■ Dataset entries

Content starts

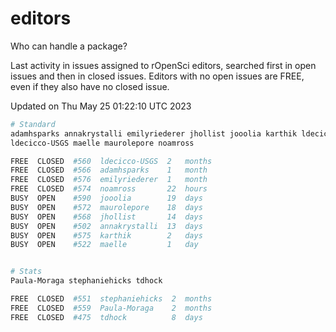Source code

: # editors

Who can handle a package?

Last activity in issues assigned to rOpenSci editors, searched first in open
issues and then in closed issues. Editors with no open issues are FREE, even if
they also have no closed issue.


Updated on Thu May 25 01:22:10 UTC 2023

```bash
# Standard
adamhsparks annakrystalli emilyriederer jhollist jooolia karthik ldecicco
ldecicco-USGS maelle maurolepore noamross

FREE  CLOSED  #560  ldecicco-USGS  2   months
FREE  CLOSED  #566  adamhsparks    1   month
FREE  CLOSED  #576  emilyriederer  1   month
FREE  CLOSED  #574  noamross       22  hours
BUSY  OPEN    #590  jooolia        19  days
BUSY  OPEN    #572  maurolepore    18  days
BUSY  OPEN    #568  jhollist       14  days
BUSY  OPEN    #502  annakrystalli  13  days
BUSY  OPEN    #575  karthik        2   days
BUSY  OPEN    #522  maelle         1   day


# Stats
Paula-Moraga stephaniehicks tdhock

FREE  CLOSED  #551  stephaniehicks  2  months
FREE  CLOSED  #559  Paula-Moraga    2  months
FREE  CLOSED  #475  tdhock          8  days
```
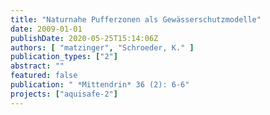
 ```yaml
---
title: "Naturnahe Pufferzonen als Gewässerschutzmodelle"
date: 2009-01-01
publishDate: 2020-05-25T15:14:06Z
authors: [ "matzinger", "Schroeder, K." ]
publication_types: ["2"]
abstract: ""
featured: false
publication: " *Mittendrin* 36 (2): 6-6"
projects: ["aquisafe-2"]
---
```


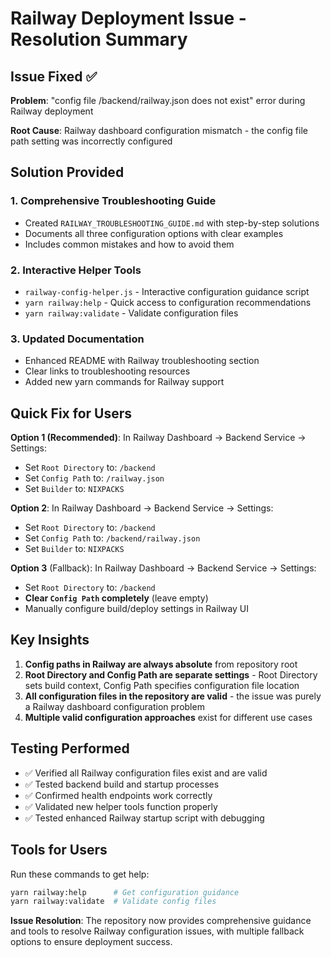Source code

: # Railway Deployment Issue - Resolution Summary

## Issue Fixed ✅

**Problem**: "config file /backend/railway.json does not exist" error during Railway deployment

**Root Cause**: Railway dashboard configuration mismatch - the config file path setting was incorrectly configured

## Solution Provided

### 1. Comprehensive Troubleshooting Guide
- Created `RAILWAY_TROUBLESHOOTING_GUIDE.md` with step-by-step solutions
- Documents all three configuration options with clear examples
- Includes common mistakes and how to avoid them

### 2. Interactive Helper Tools
- `railway-config-helper.js` - Interactive configuration guidance script
- `yarn railway:help` - Quick access to configuration recommendations  
- `yarn railway:validate` - Validate configuration files

### 3. Updated Documentation
- Enhanced README with Railway troubleshooting section
- Clear links to troubleshooting resources
- Added new yarn commands for Railway support

## Quick Fix for Users

**Option 1 (Recommended)**: In Railway Dashboard → Backend Service → Settings:
- Set `Root Directory` to: `/backend`
- Set `Config Path` to: `/railway.json`
- Set `Builder` to: `NIXPACKS`

**Option 2**: In Railway Dashboard → Backend Service → Settings:
- Set `Root Directory` to: `/backend`  
- Set `Config Path` to: `/backend/railway.json`
- Set `Builder` to: `NIXPACKS`

**Option 3** (Fallback): In Railway Dashboard → Backend Service → Settings:
- Set `Root Directory` to: `/backend`
- **Clear `Config Path` completely** (leave empty)
- Manually configure build/deploy settings in Railway UI

## Key Insights

1. **Config paths in Railway are always absolute** from repository root
2. **Root Directory and Config Path are separate settings** - Root Directory sets build context, Config Path specifies configuration file location
3. **All configuration files in the repository are valid** - the issue was purely a Railway dashboard configuration problem
4. **Multiple valid configuration approaches** exist for different use cases

## Testing Performed

- ✅ Verified all Railway configuration files exist and are valid
- ✅ Tested backend build and startup processes
- ✅ Confirmed health endpoints work correctly
- ✅ Validated new helper tools function properly
- ✅ Tested enhanced Railway startup script with debugging

## Tools for Users

Run these commands to get help:
```bash
yarn railway:help      # Get configuration guidance
yarn railway:validate  # Validate config files
```

**Issue Resolution**: The repository now provides comprehensive guidance and tools to resolve Railway configuration issues, with multiple fallback options to ensure deployment success.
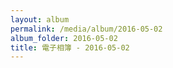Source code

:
 ```yaml
---
layout: album
permalink: /media/album/2016-05-02
album_folder: 2016-05-02
title: 電子相簿 - 2016-05-02
---
```


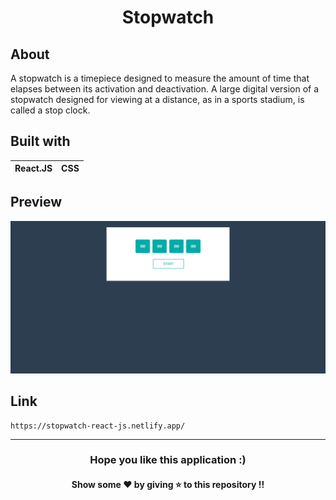 <h1 align="center">Stopwatch</h1>

## About
A stopwatch is a timepiece designed to measure the amount of time that elapses between its activation and deactivation. A large digital version of a stopwatch designed for viewing at a distance, as in a sports stadium, is called a stop clock.

## Built with 
| React.JS | CSS |
| --- | --- |

## Preview
![image](https://github.com/TheNewC0der-24/Stopwatch/blob/master/Preview.png)

## Link
```
https://stopwatch-react-js.netlify.app/
```

--- 
<h3 align='center'>Hope you like this application :)</h3>
<h4 align='center'>Show some ❤️ by giving ⭐ to this repository !!</h4>
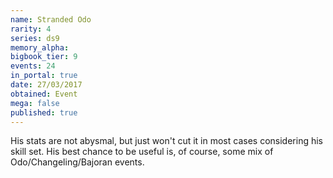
 ```yaml
---
name: Stranded Odo
rarity: 4
series: ds9
memory_alpha:
bigbook_tier: 9
events: 24
in_portal: true
date: 27/03/2017
obtained: Event
mega: false
published: true
---
```


His stats are not abysmal, but just won't cut it in most cases considering his skill set. His best chance to be useful is, of course, some mix of Odo/Changeling/Bajoran events.
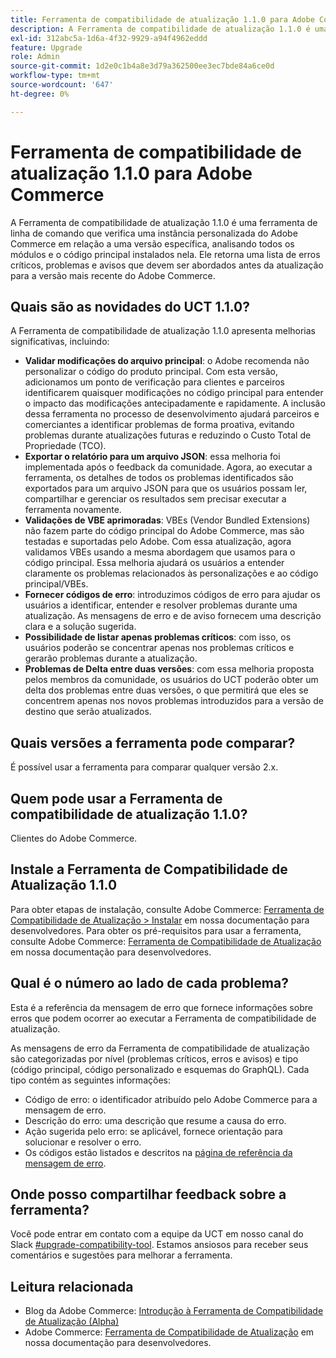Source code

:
```yaml
---
title: Ferramenta de compatibilidade de atualização 1.1.0 para Adobe Commerce
description: A Ferramenta de compatibilidade de atualização 1.1.0 é uma ferramenta de linha de comando que verifica uma instância personalizada do Adobe Commerce em relação a uma versão específica, analisando todos os módulos e o código principal instalados nela. Ele retorna uma lista de erros críticos, problemas e avisos que devem ser abordados antes da atualização para a versão mais recente do Adobe Commerce.
exl-id: 312abc5a-1d6a-4f32-9929-a94f4962eddd
feature: Upgrade
role: Admin
source-git-commit: 1d2e0c1b4a8e3d79a362500ee3ec7bde84a6ce0d
workflow-type: tm+mt
source-wordcount: '647'
ht-degree: 0%

---
```


# Ferramenta de compatibilidade de atualização 1.1.0 para Adobe Commerce

A Ferramenta de compatibilidade de atualização 1.1.0 é uma ferramenta de linha de comando que verifica uma instância personalizada do Adobe Commerce em relação a uma versão específica, analisando todos os módulos e o código principal instalados nela. Ele retorna uma lista de erros críticos, problemas e avisos que devem ser abordados antes da atualização para a versão mais recente do Adobe Commerce.

## Quais são as novidades do UCT 1.1.0?

A Ferramenta de compatibilidade de atualização 1.1.0 apresenta melhorias significativas, incluindo:

* **Validar modificações do arquivo principal**: o Adobe recomenda não personalizar o código do produto principal. Com esta versão, adicionamos um ponto de verificação para clientes e parceiros identificarem quaisquer modificações no código principal para entender o impacto das modificações antecipadamente e rapidamente. A inclusão dessa ferramenta no processo de desenvolvimento ajudará parceiros e comerciantes a identificar problemas de forma proativa, evitando problemas durante atualizações futuras e reduzindo o Custo Total de Propriedade (TCO).
* **Exportar o relatório para um arquivo JSON**: essa melhoria foi implementada após o feedback da comunidade. Agora, ao executar a ferramenta, os detalhes de todos os problemas identificados são exportados para um arquivo JSON para que os usuários possam ler, compartilhar e gerenciar os resultados sem precisar executar a ferramenta novamente.
* **Validações de VBE aprimoradas**: VBEs (Vendor Bundled Extensions) não fazem parte do código principal do Adobe Commerce, mas são testadas e suportadas pelo Adobe. Com essa atualização, agora validamos VBEs usando a mesma abordagem que usamos para o código principal. Essa melhoria ajudará os usuários a entender claramente os problemas relacionados às personalizações e ao código principal/VBEs.
* **Fornecer códigos de erro**: introduzimos códigos de erro para ajudar os usuários a identificar, entender e resolver problemas durante uma atualização. As mensagens de erro e de aviso fornecem uma descrição clara e a solução sugerida.
* **Possibilidade de listar apenas problemas críticos**: com isso, os usuários poderão se concentrar apenas nos problemas críticos e gerarão problemas durante a atualização.
* **Problemas de Delta entre duas versões**: com essa melhoria proposta pelos membros da comunidade, os usuários do UCT poderão obter um delta dos problemas entre duas versões, o que permitirá que eles se concentrem apenas nos novos problemas introduzidos para a versão de destino que serão atualizados.

## Quais versões a ferramenta pode comparar?

É possível usar a ferramenta para comparar qualquer versão 2.x.

## Quem pode usar a Ferramenta de compatibilidade de atualização 1.1.0?

Clientes do Adobe Commerce.

## Instale a Ferramenta de Compatibilidade de Atualização 1.1.0

Para obter etapas de instalação, consulte Adobe Commerce: [Ferramenta de Compatibilidade de Atualização > Instalar](https://devdocs.magento.com/upgrade-compatibility-tool/install.html) em nossa documentação para desenvolvedores. Para obter os pré-requisitos para usar a ferramenta, consulte Adobe Commerce: [Ferramenta de Compatibilidade de Atualização](https://devdocs.magento.com/upgrade-compatibility-tool/prerequisites.html) em nossa documentação para desenvolvedores.

## Qual é o número ao lado de cada problema?

Esta é a referência da mensagem de erro que fornece informações sobre erros que podem ocorrer ao executar a Ferramenta de compatibilidade de atualização.

As mensagens de erro da Ferramenta de compatibilidade de atualização são categorizadas por nível (problemas críticos, erros e avisos) e tipo (código principal, código personalizado e esquemas do GraphQL). Cada tipo contém as seguintes informações:

* Código de erro: o identificador atribuído pelo Adobe Commerce para a mensagem de erro.
* Descrição do erro: uma descrição que resume a causa do erro.
* Ação sugerida pelo erro: se aplicável, fornece orientação para solucionar e resolver o erro.
* Os códigos estão listados e descritos na [página de referência da mensagem de erro](https://devdocs.magento.com/upgrade-compatibility-tool/errors.html).

## Onde posso compartilhar feedback sobre a ferramenta?

Você pode entrar em contato com a equipe da UCT em nosso canal do Slack [#upgrade-compatibility-tool](https://magentocommeng.slack.com/archives/C019Y143U9F). Estamos ansiosos para receber seus comentários e sugestões para melhorar a ferramenta.

## Leitura relacionada

* Blog da Adobe Commerce: [Introdução à Ferramenta de Compatibilidade de Atualização (Alpha)](https://magento.com/blog/magento-news/introducing-upgrade-compatibility-tool)
* Adobe Commerce: [Ferramenta de Compatibilidade de Atualização](https://devdocs.magento.com/upgrade-compatibility-tool/introduction.html) em nossa documentação para desenvolvedores.
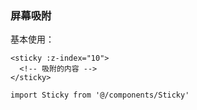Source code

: ### 屏幕吸附

基本使用：
```
<sticky :z-index="10">
  <!-- 吸附的内容 -->
</sticky>

import Sticky from '@/components/Sticky'
```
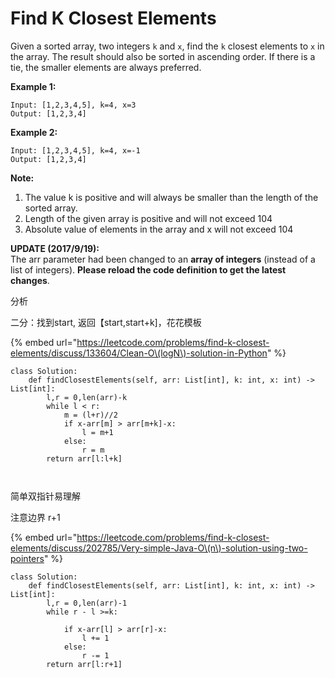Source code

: # Find K Closest Elements

Given a sorted array, two integers `k` and `x`, find the `k` closest elements to `x` in the array. The result should also be sorted in ascending order. If there is a tie, the smaller elements are always preferred.

**Example 1:**  


```text
Input: [1,2,3,4,5], k=4, x=3
Output: [1,2,3,4]
```

**Example 2:**  


```text
Input: [1,2,3,4,5], k=4, x=-1
Output: [1,2,3,4]
```

**Note:**  


1. The value k is positive and will always be smaller than the length of the sorted array.
2. Length of the given array is positive and will not exceed 104
3. Absolute value of elements in the array and x will not exceed 104

**UPDATE \(2017/9/19\):**  
The arr parameter had been changed to an **array of integers** \(instead of a list of integers\). **Please reload the code definition to get the latest changes**.

分析

二分：找到start, 返回【start,start+k\]，花花模板

{% embed url="https://leetcode.com/problems/find-k-closest-elements/discuss/133604/Clean-O\(logN\)-solution-in-Python" %}

```text
class Solution:
    def findClosestElements(self, arr: List[int], k: int, x: int) -> List[int]:
        l,r = 0,len(arr)-k
        while l < r:
            m = (l+r)//2
            if x-arr[m] > arr[m+k]-x:
                l = m+1
            else:
                r = m
        return arr[l:l+k]
            
        
```



简单双指针易理解

注意边界 r+1

{% embed url="https://leetcode.com/problems/find-k-closest-elements/discuss/202785/Very-simple-Java-O\(n\)-solution-using-two-pointers" %}

```text
class Solution:
    def findClosestElements(self, arr: List[int], k: int, x: int) -> List[int]:
        l,r = 0,len(arr)-1
        while r - l >=k:
            
            if x-arr[l] > arr[r]-x:
                l += 1
            else:
                r -= 1
        return arr[l:r+1]
            
        
```



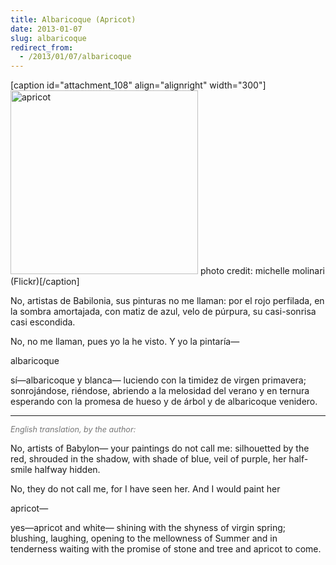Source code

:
 ```yaml
---
title: Albaricoque (Apricot)
date: 2013-01-07
slug: albaricoque
redirect_from:
  - /2013/01/07/albaricoque
---
```


[caption id="attachment_108" align="alignright" width="300"]<a href="http://www.flickr.com/photos/globevisions/4300362659/"><img class=" wp-image-108  " src="http://sivanea.com/wp-content/uploads/2013/01/apricot1.jpg" alt="apricot" width="300" height="294" /></a> photo credit: michelle molinari (Flickr)[/caption]

<p class="poetry">No, artistas de Babilonia,
sus pinturas no me llaman:
por el rojo perfilada,
en la sombra amortajada,
con matiz de azul, velo de púrpura,
su casi-sonrisa casi escondida.

No, no me llaman,
pues yo la he visto.
Y yo la pintaría—

albaricoque

sí—albaricoque y blanca—
luciendo con la timidez
de virgen primavera;
sonrojándose,
riéndose,
abriendo
a la melosidad del verano
y en ternura esperando
con la promesa
de hueso
y de árbol
y de albaricoque venidero.</p>

<hr />
<p style="font-size:90%;color:#777;font-style:italic;">English translation, by the author:</p>

<p class="poetry">No, artists of Babylon—
your paintings do not call me:
silhouetted by the red,
shrouded in the shadow,
with shade of blue, veil of purple,
her half-smile halfway hidden.

No, they do not call me,
for I have seen her.
And I would paint her

apricot—

yes—apricot and white—
shining with the shyness
of virgin spring;
blushing,
laughing,
opening
to the mellowness of Summer
and in tenderness waiting
with the promise
of stone
and tree
and apricot to come.</p>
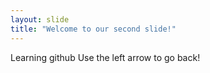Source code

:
 ```yaml
---
layout: slide
title: "Welcome to our second slide!"
---
```

Learning github
Use the left arrow to go back!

Content ends

■ Activity
I need each line of the entries that holds the string "noamross" located and copied.

■ Task response
ldecicco-USGS maelle maurolepore noamross
FREE  CLOSED  #574  noamross       22  hours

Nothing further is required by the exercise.